Aaron schmunzelte. "Das bleibt ein Geheimnis, also auch nicht gucken", lachte er und genoss ihre Wärme an seinen Rücken.

"Dann müsstet Ihr mich wie damals anketten. Ihr wisst doch, wie neugierig ich bin!", lachte sie leise. Ihr Gesicht hatte sie nun in seinen Haaren vergraben und er konnte spüren, wie glücklich sie in dem Moment wirklich war.

"Ich bin mir sicher, dass du dich im Atelier gut beschäftigen kannst", sagte er belustigt.

"Was passiert, wenn ich trotzdem schauen gehe?", fragte sie plötzlich leise.

"Dann verdirbst du dir deine Überraschung", meinte er und schmunzelte noch immer. Eigentlich war es nicht schlimm, wenn sie schauen kam. Immerhin war es für sie.

"Für mich?", hauchte sie erstaunt. Auf ihren Knien stehend schmiegte sie sich von hinten an Aarons warmen Rücken und in die weichen Federn seiner Flügel. "Das habe ich definitiv nicht verdient."

"Ich finde schon", sagte er und ein Seufzen mischte sich unter seine Worte, als er ihre Berührungen spürte.

Eine kleine Weile blieb sie regungslos hinter Aaron, während ihr Gesicht in seinem silbernen Haar vergraben war. Leicht zog sie ihn nach hinten, um ihm zu verstehen zu geben, dass er sich fallen lassen sollte.

Aaron überraschte das sehr, doch er ließ sich von ihr dirigieren und nach hinten fallen, wie sie es wollte.

Schnell genug konnte sie reagieren, sodass er zwischen ihren Beinen lag. Mit einer Hand griff sie nach einem Kopfkissen, um es sich unterzulegen, bevor sie die Augen schloss und anfing, den Engel, der nun teilweise auf ihr lag, einfach zu streicheln. Zärtlich fuhren ihre Finger über seine Haut, spürte die Muskeln darunter, obwohl er etwas trug.

Genießerisch schloss Aaron die Augen. Das gefiel ihm sehr. Wenn es nach ihm ginge, konnte sie das ständig machen.

Da er jedoch zu schwer wurde, bat sie ihn, sich für einen Moment aufzurichten. Dafür war ihr Körper nicht geschaffen, ihn so lange auf sich zu haben. Sobald er das getan hatte, krabbelte sie an das Kopfende des Bettes, legte sich ein Kissen in den Rücken und klopfte auf ihre Beine, die sie im Schneidersitz hielt. Das hieß, er konnte zurückkommen und seinen Kopf darauflegen.

Aaron wartete geduldig und mit einem Lächeln legte er sich wieder hin.
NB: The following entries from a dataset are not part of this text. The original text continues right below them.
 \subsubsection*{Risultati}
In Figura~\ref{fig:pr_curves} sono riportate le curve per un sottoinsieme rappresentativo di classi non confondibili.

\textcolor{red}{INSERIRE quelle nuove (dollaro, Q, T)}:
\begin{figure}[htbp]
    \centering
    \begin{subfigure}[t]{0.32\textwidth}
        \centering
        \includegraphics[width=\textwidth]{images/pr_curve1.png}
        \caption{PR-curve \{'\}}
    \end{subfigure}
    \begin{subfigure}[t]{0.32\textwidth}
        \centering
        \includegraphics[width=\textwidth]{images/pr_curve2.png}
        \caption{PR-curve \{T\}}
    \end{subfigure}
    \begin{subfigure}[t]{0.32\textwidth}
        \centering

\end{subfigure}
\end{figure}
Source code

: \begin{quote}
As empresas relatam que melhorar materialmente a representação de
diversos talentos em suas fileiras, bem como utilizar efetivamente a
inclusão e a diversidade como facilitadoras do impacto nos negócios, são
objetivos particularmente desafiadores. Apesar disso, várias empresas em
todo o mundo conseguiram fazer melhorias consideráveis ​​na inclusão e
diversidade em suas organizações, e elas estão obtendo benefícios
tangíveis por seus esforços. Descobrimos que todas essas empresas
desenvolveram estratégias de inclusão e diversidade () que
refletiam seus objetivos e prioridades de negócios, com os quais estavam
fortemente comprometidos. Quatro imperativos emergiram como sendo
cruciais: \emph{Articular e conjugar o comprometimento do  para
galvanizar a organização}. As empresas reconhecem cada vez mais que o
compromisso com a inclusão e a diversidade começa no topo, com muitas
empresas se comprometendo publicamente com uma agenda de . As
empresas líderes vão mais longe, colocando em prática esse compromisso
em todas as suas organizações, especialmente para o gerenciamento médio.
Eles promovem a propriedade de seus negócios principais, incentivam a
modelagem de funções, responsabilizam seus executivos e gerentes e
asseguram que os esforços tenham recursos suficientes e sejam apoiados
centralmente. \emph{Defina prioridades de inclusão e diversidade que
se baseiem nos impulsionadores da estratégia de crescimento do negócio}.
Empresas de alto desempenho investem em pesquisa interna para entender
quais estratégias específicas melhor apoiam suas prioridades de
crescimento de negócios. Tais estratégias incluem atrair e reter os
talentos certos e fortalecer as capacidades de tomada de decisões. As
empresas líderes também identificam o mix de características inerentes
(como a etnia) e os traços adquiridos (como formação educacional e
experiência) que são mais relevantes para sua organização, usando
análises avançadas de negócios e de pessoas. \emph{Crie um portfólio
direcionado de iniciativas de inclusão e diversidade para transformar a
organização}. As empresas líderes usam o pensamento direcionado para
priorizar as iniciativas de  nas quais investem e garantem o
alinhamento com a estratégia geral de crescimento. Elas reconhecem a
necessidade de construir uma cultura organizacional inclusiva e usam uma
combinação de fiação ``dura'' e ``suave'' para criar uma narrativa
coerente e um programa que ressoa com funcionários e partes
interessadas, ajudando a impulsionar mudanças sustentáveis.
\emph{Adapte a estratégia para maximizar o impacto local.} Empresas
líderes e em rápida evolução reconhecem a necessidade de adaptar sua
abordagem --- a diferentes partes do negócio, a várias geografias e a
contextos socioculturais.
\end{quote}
Es fühlte sich gut an, so in ihrer Nähe zu sein.

Erst, als er wieder lag, begann sie ihn wieder zu streicheln. Vorsichtig, fast schon zaghaft ließ sie ihre Hände über seine weiche Haut gleiten.

"Warum reagieren manche Menschen so aggressiv mit etwas? Ich meine Tabitha. Sie will mit allen Mitteln ihren Kopf durchsetzen, damit sie das bekommt, was sie möchte. Aber warum? Was hat sie davon, wenn es Euch nicht gefällt?", fragte sie nach einiger Zeit leise.

"Das weiß ich nicht", gestand er ehrlich. "Vielleicht glaubt sie, dass es mir irgendwann gefallen wird und ich sie dann so verwöhne, wie ich dich verwöhne?"

"Ob sie damit aufhören würde, wenn Ihr Tabitha das gebt, was sie möchte ...?", fragte sie vorsichtig. Zwingen konnte man das nicht, aber vielleicht würde es helfen.

"Das werde ich nicht können", seufzte er leise. "Ich kann sie nicht behandeln wie dich. Ich möchte sie nicht küssen oder berühren."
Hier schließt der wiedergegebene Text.